● YOUR ASSIGNMENT
Output nothing but the lines from the line with "nơ-ron sinh học." through the end of the listing below, both ends included.

___

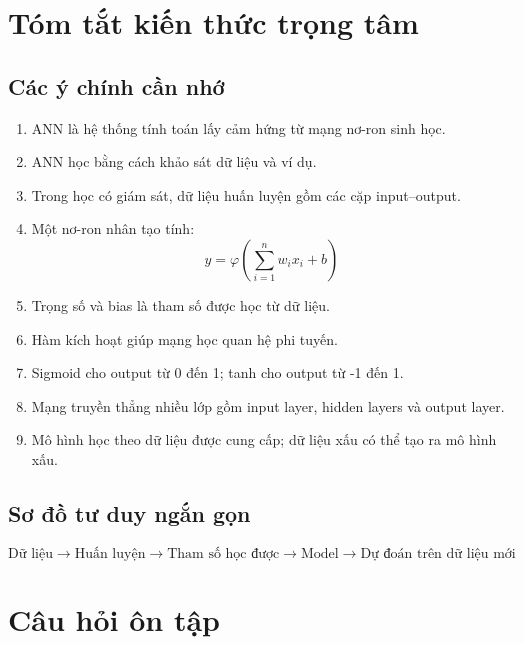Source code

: \documentclass[12pt,a4paper]{report}
\begin{document}
\chapter{Tóm tắt kiến thức trọng tâm}

\section{Các ý chính cần nhớ}

\begin{enumerate}
    \item ANN là hệ thống tính toán lấy cảm hứng từ mạng nơ-ron sinh học.
    \item ANN học bằng cách khảo sát dữ liệu và ví dụ.
    \item Trong học có giám sát, dữ liệu huấn luyện gồm các cặp input--output.
    \item Một nơ-ron nhân tạo tính:
    \[
        y = \varphi\left(\sum_{i=1}^{n}w_ix_i+b\right)
    \]
    \item Trọng số và bias là tham số được học từ dữ liệu.
    \item Hàm kích hoạt giúp mạng học quan hệ phi tuyến.
    \item Sigmoid cho output từ 0 đến 1; tanh cho output từ -1 đến 1.
    \item Mạng truyền thẳng nhiều lớp gồm input layer, hidden layers và output layer.
    \item Mô hình học theo dữ liệu được cung cấp; dữ liệu xấu có thể tạo ra mô hình xấu.
\end{enumerate}

\section{Sơ đồ tư duy ngắn gọn}

\[
\boxed{
\text{Dữ liệu}
\rightarrow
\text{Huấn luyện}
\rightarrow
\text{Tham số học được}
\rightarrow
\text{Model}
\rightarrow
\text{Dự đoán trên dữ liệu mới}
}
\]

\chapter{Câu hỏi ôn tập}
\end{document}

___

● TASK SOLUTION
    \item ANN là hệ thống tính toán lấy cảm hứng từ mạng nơ-ron sinh học.
    \item ANN học bằng cách khảo sát dữ liệu và ví dụ.
    \item Trong học có giám sát, dữ liệu huấn luyện gồm các cặp input--output.
    \item Một nơ-ron nhân tạo tính:
    \[
        y = \varphi\left(\sum_{i=1}^{n}w_ix_i+b\right)
    \]
    \item Trọng số và bias là tham số được học từ dữ liệu.
    \item Hàm kích hoạt giúp mạng học quan hệ phi tuyến.
    \item Sigmoid cho output từ 0 đến 1; tanh cho output từ -1 đến 1.
    \item Mạng truyền thẳng nhiều lớp gồm input layer, hidden layers và output layer.
    \item Mô hình học theo dữ liệu được cung cấp; dữ liệu xấu có thể tạo ra mô hình xấu.
\end{enumerate}

\section{Sơ đồ tư duy ngắn gọn}

\[
\boxed{
\text{Dữ liệu}
\rightarrow
\text{Huấn luyện}
\rightarrow
\text{Tham số học được}
\rightarrow
\text{Model}
\rightarrow
\text{Dự đoán trên dữ liệu mới}
}
\]

\chapter{Câu hỏi ôn tập}
\end{document}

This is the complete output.